Ao colocar o erro na pauta do dia, FHC não avança no quesito essencial: perguntar se o povo quer ou não continuar a eleger seus governantes. Hoje, quando todos se locupletam de forma ampla, geral e irrestrita com a recandidatura, ele insinua um discurso para acabar com o instituto da reeleição pelo mesmo caminho que a criou: via Congresso. Esse tipo de comportamento passou a marcar o PSDB como um partido elitizado e distante do povo.
Os tucanos estão fora do poder desde 2003. E podem ficar mais quatro anos a se autodepenar se o presidente Jair Bolsonaro encontrar o caminho orçamentário para substituir o auxílio emergencial, domar a inflação das últimas semanas, retirar o país da recessão e encontrar alguma brecha para a retomada econômica. Não é tarefa fácil, mas ele ganhou sem praticamente nada a seu favor. Por isso, não é bom duvidar de sua capacidade.
Bolsonaro venceu a eleição com 57 milhões de votos num país com mais de 210 milhões de habitantes. É um líder minoritário: teve apoio de cerca de 38% do total de eleitores brasileiros, na casa de 148 milhões. Esse fenômeno se repete em diversos países democráticos.
Nos Estados Unidos, o presidente Donald Trump teve menos votos populares do que a candidata democrata Hillary Clinton, numa disputa de quem era o menos rejeitado. Trump ganhou no colégio eleitoral e governa da minoria, pela minoria, para a minoria. O brexista Boris Johnson repete a fórmula num governo que divide a Inglaterra em muitos temas. A Itália segue erguendo ruínas políticas a cada montagem de governo para competir com a paisagem do Coliseu.
A alemã Angela Merkel é uma sobrevivente que vai encolhendo ao longo do tempo com a ascensão de grupos radicais e xenófobos, depois de a Europa ter enfrentado a migração de países do Oriente Médio e da África. Seu vizinho francês, Emmanuel Macron, tem pesadelos com os coletes amarelos, de origem suburbana mas ação midiática nas avenidas iluminadas por câmeras e flashes de celulares em Paris.
Nada, nem ninguém, nos une.
Claro, uma ditadura ou um regime autoritário com apoio de grupos fundamentalistas podem relativizar qualquer discurso, mas essa é outra história.

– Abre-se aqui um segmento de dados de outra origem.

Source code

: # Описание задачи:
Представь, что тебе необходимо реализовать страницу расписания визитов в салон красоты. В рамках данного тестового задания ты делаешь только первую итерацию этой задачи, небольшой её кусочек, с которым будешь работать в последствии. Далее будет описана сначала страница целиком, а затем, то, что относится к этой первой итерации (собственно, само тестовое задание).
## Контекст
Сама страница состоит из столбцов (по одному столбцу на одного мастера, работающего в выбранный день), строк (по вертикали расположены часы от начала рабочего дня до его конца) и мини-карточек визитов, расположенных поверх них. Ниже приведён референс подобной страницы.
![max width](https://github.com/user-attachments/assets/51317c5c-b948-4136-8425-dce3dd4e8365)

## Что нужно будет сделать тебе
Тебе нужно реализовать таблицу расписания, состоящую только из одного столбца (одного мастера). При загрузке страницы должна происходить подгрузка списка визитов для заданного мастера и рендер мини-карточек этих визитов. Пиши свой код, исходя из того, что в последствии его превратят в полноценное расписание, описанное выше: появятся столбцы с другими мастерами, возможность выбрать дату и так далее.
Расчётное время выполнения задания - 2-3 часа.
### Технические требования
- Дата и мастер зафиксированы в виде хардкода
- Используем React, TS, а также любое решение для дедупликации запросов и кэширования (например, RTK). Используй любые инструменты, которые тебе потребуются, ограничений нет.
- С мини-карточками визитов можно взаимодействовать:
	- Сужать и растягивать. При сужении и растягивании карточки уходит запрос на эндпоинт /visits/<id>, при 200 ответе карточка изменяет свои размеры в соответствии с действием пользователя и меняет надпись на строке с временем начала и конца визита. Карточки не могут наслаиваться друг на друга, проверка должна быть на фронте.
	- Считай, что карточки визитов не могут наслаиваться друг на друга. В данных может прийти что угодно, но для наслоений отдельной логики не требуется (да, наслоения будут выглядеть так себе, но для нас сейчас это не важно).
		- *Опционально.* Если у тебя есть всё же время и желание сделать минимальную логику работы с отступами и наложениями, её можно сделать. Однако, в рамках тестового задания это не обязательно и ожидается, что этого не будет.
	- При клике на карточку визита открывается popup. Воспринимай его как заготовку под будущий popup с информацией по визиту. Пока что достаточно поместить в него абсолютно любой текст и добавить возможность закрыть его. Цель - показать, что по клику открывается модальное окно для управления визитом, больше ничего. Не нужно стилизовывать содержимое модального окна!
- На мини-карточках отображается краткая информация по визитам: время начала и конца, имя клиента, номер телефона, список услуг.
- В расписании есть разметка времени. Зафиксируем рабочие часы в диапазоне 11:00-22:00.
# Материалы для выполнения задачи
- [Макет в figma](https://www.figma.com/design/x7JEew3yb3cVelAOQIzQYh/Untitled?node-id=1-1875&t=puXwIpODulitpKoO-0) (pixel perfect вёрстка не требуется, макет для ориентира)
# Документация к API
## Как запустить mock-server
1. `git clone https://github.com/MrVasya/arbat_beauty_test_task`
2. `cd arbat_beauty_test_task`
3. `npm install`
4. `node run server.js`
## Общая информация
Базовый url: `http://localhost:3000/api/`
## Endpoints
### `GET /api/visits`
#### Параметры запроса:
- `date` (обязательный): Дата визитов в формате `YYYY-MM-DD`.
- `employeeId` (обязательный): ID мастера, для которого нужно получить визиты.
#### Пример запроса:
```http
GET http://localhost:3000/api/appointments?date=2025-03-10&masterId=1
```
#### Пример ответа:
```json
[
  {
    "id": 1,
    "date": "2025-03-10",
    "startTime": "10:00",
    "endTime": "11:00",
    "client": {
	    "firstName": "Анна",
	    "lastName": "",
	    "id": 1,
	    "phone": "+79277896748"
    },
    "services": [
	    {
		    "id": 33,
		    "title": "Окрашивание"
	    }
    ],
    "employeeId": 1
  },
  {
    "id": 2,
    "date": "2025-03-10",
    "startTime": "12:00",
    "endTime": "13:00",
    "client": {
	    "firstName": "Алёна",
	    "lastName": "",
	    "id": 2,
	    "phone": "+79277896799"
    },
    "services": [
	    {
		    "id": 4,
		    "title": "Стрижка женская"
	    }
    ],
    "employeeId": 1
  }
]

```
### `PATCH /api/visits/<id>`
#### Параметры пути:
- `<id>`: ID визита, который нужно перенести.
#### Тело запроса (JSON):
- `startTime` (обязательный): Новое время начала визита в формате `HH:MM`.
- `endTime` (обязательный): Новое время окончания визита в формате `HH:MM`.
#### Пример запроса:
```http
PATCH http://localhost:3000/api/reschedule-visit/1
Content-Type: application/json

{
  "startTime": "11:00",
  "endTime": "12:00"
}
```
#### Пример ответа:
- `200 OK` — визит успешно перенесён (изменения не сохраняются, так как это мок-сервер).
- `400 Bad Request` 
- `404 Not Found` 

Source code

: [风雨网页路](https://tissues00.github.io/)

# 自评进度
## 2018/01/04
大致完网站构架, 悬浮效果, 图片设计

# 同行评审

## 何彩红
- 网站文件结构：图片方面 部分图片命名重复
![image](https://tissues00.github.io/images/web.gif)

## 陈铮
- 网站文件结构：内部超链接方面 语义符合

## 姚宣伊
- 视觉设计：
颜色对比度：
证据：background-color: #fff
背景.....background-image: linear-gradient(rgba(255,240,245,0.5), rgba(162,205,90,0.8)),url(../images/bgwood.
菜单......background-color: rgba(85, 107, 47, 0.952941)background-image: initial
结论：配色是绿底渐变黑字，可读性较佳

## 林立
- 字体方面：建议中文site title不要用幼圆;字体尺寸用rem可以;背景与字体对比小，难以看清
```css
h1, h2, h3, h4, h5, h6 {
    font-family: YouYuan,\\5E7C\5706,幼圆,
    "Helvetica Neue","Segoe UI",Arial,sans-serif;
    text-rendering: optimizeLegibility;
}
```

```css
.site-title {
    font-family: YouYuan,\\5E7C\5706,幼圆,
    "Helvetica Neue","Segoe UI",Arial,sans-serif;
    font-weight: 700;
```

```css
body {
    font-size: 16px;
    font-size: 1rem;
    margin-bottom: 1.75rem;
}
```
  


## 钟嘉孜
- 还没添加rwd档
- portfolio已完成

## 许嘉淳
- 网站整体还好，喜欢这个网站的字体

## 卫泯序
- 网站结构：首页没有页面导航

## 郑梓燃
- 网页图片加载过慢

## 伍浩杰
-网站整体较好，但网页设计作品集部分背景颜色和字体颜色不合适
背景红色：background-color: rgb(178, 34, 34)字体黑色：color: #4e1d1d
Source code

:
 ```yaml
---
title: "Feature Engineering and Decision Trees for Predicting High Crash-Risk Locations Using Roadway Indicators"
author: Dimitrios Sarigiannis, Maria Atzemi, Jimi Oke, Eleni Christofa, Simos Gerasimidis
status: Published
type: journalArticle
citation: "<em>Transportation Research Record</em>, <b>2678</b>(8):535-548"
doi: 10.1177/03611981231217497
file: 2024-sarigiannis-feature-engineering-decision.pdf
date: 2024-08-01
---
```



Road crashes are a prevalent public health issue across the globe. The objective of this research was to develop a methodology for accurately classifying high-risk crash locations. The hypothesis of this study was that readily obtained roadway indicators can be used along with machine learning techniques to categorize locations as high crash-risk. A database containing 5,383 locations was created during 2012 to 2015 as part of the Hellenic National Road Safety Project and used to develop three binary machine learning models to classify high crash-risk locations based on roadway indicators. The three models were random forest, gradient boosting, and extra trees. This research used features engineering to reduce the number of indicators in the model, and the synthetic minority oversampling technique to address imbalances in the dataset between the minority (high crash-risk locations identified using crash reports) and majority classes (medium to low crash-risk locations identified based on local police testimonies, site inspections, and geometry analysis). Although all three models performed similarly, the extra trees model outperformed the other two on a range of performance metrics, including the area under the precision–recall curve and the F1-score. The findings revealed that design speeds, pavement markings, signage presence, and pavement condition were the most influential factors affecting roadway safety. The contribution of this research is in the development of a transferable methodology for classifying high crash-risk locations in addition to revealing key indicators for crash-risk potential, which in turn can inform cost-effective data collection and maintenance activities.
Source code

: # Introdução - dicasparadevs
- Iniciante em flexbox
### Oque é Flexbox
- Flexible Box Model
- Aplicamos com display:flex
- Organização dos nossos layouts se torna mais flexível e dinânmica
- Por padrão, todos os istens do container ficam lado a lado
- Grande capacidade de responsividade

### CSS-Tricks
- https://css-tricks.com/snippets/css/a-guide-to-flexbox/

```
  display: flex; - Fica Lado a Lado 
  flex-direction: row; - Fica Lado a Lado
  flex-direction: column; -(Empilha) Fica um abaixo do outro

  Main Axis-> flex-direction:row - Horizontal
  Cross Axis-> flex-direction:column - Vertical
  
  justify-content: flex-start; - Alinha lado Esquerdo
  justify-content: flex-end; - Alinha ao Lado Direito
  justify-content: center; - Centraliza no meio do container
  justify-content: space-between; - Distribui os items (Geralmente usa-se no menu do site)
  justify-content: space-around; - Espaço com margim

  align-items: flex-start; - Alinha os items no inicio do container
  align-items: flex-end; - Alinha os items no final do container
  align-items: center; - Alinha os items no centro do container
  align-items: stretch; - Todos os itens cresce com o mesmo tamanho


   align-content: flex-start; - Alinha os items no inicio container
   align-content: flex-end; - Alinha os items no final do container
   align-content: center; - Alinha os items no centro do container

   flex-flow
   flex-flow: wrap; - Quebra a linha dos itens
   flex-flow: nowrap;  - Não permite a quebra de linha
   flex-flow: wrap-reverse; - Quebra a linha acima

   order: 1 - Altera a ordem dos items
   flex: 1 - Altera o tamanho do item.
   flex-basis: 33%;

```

Os países democráticos enfrentam um distanciamento entre o eleitor e os governantes mesmo antes da pandemia isolar a população ainda mais. E as redes sociais aumentaram o poder de corrosão desta relação. Manuel Castells aponta que uma mensagem negativa é cinco vezes mais eficaz em sua influência do que a positiva. Há um oceano de ataques em períodos eleitorais. Veremos ainda mais esse fenômeno nas próximas eleições enquanto não se institui uma responsabilização ou controle das plataformas. Os engenheiros do caos não param seu trabalho. E as eleições da era do Zoom serão ainda mais frias do que foram no passado, com a substituição dos comícios pela convenção virtual.
Hoje, não há grandes líderes mundiais que rompam com a crise da representação. Verdade é que, mesmo no passado, era difícil que eles surgissem: Winston Churchill foi contestado durante toda sua carreira, e só foi chamado a ser primeiro-ministro quando muitos achavam que sua carreira havia terminado. E perdeu a eleição depois de ganhar a Segunda Grande Guerra.
Atualmente há mais barreiras a construções de líderes majoritários, principalmente pelo crivo direto da opinião do cidadão. Este exige cada vez mais, e manifesta sua discordância publicamente todo o tempo, cobrando justificativa e resposta imediata. Essa democracia participativa veio para ficar. E o eleitor está muito mais disposto a questionar, seja aos líderes, seja às instituições, seja à imprensa. Todos foram para o paredão do BBB virtual na qual a democracia está a se transformar.
Vamos continuar a procurar grandes líderes que nos unam, mas devemos conviver cada vez mais com as diferenças. Esse equilíbrio é o grande desafio a ser superado pelos políticos e candidatos a líderes nos próximos anos.